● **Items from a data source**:
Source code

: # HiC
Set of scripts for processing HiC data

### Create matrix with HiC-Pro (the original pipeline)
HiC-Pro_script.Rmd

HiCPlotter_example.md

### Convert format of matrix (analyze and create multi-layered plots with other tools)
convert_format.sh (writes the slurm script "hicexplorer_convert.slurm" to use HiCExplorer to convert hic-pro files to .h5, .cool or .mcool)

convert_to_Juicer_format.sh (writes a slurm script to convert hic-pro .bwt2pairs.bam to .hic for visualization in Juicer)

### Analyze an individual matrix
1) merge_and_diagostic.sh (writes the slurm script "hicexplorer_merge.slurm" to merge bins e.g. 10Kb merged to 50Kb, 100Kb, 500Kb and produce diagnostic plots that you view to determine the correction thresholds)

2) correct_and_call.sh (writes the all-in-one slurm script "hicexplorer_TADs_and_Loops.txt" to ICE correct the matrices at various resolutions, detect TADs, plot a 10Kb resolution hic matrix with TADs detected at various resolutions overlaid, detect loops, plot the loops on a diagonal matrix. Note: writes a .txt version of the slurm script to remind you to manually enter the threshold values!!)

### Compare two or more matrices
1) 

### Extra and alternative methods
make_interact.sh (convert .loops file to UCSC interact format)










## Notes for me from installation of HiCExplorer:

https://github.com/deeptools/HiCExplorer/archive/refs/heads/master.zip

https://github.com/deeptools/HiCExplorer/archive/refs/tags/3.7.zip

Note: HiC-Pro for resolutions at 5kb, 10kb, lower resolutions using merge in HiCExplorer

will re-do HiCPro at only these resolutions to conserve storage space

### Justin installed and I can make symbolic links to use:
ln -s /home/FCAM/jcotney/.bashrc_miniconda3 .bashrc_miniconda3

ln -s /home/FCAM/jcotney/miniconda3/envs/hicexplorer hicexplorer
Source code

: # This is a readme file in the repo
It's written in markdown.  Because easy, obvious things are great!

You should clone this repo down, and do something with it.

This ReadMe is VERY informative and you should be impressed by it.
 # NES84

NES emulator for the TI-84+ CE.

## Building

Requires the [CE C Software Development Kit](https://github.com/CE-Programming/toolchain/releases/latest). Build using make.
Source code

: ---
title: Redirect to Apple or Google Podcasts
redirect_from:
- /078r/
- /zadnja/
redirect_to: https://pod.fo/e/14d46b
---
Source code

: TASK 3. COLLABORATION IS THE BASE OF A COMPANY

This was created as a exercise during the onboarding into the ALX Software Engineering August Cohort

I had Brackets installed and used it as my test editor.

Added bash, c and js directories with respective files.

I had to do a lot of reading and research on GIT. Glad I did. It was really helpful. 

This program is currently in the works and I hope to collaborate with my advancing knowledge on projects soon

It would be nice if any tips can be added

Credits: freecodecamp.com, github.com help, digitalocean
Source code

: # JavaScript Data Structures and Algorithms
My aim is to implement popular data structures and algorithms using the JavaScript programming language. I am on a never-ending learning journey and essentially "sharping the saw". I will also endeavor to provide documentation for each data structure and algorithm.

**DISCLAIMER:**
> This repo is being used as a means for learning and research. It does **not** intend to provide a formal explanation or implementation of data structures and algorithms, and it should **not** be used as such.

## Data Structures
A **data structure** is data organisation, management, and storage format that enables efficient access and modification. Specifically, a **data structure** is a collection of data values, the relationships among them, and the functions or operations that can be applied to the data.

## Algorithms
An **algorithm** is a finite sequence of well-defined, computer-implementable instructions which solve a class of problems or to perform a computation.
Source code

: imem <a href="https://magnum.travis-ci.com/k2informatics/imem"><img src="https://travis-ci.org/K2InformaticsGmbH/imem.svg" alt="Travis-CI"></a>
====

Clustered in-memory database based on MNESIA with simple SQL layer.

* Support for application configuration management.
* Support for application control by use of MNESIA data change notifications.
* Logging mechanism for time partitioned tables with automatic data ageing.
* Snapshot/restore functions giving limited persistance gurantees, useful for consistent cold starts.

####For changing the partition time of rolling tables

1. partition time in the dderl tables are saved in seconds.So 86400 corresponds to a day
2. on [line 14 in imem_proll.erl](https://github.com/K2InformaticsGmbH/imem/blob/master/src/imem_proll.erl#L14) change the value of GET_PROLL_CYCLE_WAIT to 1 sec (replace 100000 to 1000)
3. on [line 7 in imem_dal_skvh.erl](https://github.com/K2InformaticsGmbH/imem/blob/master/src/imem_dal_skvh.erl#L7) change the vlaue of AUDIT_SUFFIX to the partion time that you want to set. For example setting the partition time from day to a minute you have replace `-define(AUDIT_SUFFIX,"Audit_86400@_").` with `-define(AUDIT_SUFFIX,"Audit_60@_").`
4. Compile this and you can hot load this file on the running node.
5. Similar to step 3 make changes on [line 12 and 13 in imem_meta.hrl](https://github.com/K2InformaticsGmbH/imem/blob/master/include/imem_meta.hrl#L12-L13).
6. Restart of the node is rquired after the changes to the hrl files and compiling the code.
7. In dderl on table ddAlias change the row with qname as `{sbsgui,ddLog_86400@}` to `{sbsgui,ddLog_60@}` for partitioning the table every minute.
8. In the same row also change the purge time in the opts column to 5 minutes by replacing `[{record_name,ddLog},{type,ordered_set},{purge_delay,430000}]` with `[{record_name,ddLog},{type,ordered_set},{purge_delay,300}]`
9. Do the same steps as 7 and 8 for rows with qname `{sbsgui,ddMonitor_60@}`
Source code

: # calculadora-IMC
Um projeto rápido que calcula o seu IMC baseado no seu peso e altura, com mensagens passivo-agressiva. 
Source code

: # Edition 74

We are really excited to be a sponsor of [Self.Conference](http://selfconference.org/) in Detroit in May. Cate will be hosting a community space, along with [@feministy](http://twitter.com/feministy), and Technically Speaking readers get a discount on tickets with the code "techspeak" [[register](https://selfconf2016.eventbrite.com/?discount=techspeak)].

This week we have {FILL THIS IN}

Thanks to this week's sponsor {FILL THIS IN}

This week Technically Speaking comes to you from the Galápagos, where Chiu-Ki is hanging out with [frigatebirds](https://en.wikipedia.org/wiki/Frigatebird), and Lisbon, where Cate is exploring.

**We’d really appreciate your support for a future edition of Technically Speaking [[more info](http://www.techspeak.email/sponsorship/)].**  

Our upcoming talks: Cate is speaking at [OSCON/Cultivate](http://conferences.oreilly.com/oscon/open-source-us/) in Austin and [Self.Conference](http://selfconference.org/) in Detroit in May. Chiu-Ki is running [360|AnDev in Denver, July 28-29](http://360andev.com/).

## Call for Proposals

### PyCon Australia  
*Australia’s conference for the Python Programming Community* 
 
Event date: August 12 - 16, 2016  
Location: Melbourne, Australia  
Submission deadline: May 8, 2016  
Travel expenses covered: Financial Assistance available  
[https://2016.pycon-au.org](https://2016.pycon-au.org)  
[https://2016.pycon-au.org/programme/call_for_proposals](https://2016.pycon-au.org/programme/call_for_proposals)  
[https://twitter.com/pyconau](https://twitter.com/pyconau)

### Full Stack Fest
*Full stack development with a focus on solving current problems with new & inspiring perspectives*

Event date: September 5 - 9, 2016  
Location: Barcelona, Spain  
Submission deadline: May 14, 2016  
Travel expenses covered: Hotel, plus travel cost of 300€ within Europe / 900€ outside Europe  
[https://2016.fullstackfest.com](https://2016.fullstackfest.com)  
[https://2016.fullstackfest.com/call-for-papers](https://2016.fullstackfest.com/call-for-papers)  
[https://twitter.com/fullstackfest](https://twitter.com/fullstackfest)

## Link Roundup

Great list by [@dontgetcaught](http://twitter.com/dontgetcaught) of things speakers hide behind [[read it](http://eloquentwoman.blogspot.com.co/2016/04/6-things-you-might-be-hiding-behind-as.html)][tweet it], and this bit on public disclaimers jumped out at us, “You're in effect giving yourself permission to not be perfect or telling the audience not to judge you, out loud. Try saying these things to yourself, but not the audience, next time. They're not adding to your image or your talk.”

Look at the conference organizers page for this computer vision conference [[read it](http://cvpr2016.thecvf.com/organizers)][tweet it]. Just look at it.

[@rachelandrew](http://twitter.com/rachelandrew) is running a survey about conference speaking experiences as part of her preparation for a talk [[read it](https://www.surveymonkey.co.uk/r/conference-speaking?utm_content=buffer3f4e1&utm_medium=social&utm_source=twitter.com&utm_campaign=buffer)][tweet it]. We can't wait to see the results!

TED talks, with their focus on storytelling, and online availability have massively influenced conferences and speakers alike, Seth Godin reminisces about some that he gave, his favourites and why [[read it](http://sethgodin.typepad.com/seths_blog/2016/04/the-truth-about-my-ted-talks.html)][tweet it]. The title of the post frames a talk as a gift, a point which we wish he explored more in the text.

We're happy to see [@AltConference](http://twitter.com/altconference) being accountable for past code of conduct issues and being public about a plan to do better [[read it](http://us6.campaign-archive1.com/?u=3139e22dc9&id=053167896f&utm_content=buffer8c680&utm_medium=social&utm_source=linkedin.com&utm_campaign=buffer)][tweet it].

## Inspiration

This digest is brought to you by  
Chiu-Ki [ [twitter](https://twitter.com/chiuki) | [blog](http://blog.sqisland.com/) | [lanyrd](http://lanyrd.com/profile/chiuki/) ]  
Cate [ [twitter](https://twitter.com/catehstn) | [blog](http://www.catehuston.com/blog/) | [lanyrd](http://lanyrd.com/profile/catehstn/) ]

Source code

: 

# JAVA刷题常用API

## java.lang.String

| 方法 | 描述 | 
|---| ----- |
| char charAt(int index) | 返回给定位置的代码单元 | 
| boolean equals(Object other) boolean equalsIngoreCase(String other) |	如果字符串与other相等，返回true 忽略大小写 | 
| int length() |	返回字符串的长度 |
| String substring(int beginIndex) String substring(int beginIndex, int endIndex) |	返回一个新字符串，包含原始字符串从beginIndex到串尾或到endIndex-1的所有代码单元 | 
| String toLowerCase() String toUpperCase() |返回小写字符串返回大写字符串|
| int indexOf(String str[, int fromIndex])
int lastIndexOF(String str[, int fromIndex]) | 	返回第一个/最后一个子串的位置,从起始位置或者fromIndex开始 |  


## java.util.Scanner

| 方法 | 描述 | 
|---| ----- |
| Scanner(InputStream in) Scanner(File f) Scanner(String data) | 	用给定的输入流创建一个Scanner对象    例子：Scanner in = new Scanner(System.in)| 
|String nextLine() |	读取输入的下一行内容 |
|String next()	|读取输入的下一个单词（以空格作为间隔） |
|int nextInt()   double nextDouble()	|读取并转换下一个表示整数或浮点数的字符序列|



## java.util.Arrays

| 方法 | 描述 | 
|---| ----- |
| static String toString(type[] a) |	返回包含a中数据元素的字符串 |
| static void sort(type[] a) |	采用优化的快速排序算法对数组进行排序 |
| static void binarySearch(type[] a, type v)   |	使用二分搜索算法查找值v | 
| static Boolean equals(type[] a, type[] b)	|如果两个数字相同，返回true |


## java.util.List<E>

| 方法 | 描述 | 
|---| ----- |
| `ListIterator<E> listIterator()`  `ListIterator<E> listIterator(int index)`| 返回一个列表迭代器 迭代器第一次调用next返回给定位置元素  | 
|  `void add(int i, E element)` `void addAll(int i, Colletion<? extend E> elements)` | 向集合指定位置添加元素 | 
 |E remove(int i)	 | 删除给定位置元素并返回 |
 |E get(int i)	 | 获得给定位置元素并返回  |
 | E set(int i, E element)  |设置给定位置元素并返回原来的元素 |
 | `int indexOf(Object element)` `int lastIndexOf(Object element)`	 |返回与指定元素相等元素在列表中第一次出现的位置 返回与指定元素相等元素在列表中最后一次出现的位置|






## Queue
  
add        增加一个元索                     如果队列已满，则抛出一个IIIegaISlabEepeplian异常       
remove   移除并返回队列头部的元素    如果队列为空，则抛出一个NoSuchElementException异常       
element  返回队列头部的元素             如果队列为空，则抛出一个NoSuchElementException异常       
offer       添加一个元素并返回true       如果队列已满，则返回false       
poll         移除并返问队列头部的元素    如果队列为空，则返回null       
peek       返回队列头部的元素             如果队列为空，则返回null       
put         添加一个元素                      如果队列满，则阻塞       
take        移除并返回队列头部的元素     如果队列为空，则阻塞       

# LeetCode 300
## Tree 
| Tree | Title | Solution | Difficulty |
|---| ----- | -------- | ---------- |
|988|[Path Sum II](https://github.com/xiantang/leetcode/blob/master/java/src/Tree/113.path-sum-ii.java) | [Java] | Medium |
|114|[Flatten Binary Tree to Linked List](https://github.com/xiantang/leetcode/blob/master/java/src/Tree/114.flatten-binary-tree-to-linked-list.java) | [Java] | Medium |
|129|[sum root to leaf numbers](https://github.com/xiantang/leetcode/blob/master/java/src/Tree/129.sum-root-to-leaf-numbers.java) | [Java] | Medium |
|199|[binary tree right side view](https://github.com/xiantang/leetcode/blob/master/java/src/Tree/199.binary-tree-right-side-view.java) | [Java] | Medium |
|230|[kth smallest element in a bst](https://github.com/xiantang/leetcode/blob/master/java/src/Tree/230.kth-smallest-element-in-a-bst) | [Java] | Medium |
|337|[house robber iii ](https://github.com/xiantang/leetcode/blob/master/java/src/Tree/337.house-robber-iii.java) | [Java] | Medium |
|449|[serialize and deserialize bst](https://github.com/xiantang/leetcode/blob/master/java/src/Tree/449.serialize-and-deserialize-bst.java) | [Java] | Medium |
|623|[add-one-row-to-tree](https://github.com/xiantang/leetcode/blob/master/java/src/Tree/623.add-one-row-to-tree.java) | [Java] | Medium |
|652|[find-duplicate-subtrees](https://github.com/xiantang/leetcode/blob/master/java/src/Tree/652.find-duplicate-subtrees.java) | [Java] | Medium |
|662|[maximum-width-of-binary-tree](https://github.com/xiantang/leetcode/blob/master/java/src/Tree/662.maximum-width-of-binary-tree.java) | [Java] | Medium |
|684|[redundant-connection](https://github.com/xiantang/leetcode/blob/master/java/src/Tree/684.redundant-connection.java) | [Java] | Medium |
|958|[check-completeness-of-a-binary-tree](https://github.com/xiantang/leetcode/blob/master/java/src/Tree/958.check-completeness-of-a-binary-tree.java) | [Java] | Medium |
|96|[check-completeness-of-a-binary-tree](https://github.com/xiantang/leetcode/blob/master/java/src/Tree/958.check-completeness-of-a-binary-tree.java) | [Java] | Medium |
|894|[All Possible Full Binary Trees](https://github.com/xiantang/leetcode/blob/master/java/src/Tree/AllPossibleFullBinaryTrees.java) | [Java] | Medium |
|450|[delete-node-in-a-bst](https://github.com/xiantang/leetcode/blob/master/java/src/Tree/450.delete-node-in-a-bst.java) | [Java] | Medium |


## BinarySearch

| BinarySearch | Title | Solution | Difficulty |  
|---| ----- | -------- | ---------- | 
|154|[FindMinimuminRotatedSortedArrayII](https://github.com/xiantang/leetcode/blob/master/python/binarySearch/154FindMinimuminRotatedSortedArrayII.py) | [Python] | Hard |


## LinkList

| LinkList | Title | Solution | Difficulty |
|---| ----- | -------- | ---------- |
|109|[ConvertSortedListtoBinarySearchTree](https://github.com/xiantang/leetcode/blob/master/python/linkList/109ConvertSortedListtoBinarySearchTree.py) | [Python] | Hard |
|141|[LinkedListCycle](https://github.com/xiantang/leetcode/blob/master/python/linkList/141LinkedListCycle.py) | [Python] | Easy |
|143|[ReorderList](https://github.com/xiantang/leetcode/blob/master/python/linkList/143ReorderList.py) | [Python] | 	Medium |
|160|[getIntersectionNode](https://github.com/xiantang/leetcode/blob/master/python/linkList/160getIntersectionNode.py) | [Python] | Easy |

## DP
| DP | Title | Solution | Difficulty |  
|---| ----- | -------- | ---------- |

● **TASK STATEMENT**: Reproduce every line in the data that has the word "Travel" in it.

● **OUTPUT BELOW**:
Travel expenses covered: Financial Assistance available  
Travel expenses covered: Hotel, plus travel cost of 300€ within Europe / 900€ outside Europe  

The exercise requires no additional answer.